++++ DATA FOR THE TASK
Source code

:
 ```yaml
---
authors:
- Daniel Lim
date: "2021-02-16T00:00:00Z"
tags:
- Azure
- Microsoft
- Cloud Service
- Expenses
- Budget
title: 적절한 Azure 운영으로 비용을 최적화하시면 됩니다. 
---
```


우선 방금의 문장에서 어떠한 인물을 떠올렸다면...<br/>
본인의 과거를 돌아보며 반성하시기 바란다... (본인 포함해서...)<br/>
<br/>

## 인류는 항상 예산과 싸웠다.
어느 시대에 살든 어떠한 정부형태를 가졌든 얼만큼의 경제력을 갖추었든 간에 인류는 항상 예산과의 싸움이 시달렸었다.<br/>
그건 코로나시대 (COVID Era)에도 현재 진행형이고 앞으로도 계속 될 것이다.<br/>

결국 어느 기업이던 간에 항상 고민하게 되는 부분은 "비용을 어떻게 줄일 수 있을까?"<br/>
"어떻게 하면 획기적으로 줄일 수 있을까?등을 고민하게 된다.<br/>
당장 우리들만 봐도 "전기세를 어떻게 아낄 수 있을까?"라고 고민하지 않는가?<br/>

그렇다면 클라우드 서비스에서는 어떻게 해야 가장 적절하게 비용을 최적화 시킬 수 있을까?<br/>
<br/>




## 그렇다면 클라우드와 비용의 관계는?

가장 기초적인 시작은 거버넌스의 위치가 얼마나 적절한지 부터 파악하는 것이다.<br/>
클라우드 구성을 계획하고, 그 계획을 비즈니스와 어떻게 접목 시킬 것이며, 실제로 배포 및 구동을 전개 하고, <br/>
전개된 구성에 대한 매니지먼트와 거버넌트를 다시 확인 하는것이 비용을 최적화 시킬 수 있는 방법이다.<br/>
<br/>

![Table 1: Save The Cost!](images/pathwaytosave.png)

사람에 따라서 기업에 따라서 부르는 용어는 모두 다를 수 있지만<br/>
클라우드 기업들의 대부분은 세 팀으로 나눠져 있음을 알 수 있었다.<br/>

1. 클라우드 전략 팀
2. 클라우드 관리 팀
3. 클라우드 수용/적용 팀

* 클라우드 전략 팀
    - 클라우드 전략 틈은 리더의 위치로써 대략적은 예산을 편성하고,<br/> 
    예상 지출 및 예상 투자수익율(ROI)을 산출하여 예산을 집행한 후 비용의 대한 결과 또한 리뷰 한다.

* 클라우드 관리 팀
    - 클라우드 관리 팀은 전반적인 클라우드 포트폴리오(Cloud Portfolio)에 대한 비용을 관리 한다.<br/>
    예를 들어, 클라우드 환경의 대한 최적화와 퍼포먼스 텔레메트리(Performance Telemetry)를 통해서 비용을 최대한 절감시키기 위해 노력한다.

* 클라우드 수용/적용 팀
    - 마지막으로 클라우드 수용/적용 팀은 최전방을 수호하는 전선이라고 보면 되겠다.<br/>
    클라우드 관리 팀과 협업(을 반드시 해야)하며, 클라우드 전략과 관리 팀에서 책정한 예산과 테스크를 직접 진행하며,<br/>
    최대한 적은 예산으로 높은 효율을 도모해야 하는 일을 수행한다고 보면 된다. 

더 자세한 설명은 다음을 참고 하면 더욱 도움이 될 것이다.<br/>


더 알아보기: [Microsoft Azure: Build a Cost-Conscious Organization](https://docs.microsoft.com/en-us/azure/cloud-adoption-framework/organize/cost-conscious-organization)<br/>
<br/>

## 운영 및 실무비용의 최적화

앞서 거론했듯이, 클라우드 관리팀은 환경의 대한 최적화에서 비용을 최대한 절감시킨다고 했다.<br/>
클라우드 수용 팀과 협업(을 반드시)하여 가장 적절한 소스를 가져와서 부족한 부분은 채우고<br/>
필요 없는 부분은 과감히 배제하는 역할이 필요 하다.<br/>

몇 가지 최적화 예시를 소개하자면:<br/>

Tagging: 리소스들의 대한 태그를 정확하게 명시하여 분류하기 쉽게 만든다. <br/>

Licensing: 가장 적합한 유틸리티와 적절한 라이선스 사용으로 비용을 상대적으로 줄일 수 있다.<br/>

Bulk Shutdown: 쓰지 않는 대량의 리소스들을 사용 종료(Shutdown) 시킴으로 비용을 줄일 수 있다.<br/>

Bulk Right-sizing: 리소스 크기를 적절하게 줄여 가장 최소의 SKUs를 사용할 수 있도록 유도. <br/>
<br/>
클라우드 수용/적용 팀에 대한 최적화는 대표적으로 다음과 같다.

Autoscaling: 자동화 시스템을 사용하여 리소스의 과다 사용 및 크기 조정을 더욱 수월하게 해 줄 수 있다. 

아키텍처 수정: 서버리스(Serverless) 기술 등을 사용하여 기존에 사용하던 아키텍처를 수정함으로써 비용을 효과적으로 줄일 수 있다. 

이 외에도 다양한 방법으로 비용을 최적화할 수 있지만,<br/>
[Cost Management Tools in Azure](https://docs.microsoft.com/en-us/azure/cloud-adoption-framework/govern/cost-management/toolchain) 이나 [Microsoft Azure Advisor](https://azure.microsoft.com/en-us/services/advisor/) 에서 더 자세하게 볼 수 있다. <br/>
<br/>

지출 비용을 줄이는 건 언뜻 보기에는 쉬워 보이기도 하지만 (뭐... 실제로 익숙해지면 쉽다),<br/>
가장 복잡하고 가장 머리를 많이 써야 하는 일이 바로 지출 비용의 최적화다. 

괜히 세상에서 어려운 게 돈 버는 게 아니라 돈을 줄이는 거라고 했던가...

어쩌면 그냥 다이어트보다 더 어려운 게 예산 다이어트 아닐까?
++++++++
Take the line with "지출 비용을 줄이는 건" and all lines after it through the end of the records, and write them out exactly; include nothing else.

지출 비용을 줄이는 건 언뜻 보기에는 쉬워 보이기도 하지만 (뭐... 실제로 익숙해지면 쉽다),<br/>
가장 복잡하고 가장 머리를 많이 써야 하는 일이 바로 지출 비용의 최적화다. 

괜히 세상에서 어려운 게 돈 버는 게 아니라 돈을 줄이는 거라고 했던가...

어쩌면 그냥 다이어트보다 더 어려운 게 예산 다이어트 아닐까?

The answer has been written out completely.